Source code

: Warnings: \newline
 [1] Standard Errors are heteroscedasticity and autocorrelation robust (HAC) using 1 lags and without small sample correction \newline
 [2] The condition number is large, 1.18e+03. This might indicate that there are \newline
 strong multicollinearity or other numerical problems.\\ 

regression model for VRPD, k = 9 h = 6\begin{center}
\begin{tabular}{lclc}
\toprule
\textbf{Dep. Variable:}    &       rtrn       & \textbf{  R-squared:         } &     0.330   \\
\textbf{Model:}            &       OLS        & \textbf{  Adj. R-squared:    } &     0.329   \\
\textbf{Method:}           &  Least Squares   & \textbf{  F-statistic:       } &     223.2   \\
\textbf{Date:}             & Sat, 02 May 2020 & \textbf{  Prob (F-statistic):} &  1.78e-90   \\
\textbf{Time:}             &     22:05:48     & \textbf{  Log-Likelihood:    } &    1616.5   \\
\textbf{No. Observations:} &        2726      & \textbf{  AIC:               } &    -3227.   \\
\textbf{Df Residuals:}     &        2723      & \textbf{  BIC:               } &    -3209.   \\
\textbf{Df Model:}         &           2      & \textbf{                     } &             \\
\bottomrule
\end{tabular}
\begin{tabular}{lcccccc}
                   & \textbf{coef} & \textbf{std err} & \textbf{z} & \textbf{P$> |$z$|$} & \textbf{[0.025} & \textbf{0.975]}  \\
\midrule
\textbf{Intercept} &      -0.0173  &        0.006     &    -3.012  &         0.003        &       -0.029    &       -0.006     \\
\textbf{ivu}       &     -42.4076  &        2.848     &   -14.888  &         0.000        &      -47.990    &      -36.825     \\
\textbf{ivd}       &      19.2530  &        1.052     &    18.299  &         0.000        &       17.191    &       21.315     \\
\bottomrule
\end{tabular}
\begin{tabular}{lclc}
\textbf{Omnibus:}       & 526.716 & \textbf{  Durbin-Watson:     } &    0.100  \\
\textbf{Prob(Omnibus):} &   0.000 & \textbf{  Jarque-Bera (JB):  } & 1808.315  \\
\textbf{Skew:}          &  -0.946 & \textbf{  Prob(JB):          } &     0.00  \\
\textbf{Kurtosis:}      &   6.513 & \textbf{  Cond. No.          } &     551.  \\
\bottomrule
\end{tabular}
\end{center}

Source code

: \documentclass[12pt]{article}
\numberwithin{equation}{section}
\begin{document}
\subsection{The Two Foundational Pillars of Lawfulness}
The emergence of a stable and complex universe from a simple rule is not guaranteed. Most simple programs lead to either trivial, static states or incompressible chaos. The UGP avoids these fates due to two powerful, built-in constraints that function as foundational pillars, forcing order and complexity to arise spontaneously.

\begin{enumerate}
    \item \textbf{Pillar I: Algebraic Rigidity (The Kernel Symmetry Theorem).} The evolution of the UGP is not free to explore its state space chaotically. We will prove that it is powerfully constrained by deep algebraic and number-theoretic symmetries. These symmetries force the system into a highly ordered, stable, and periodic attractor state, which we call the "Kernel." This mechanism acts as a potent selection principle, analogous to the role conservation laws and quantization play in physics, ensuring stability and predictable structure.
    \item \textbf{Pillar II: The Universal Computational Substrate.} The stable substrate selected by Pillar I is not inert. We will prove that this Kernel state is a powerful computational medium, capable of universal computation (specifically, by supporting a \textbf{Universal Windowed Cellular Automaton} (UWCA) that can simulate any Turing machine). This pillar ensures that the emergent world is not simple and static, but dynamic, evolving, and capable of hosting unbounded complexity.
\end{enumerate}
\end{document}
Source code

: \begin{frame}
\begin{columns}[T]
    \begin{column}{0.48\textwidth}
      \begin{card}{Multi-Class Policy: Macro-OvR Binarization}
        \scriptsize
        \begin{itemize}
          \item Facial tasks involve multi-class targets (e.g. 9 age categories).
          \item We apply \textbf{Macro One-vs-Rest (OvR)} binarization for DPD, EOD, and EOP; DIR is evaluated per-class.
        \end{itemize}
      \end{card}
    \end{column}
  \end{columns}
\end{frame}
________________________________________
Work to be completed: Looking at the records above, work out how many lines include the word "center", then give that number by itself.

Solution for this task: 2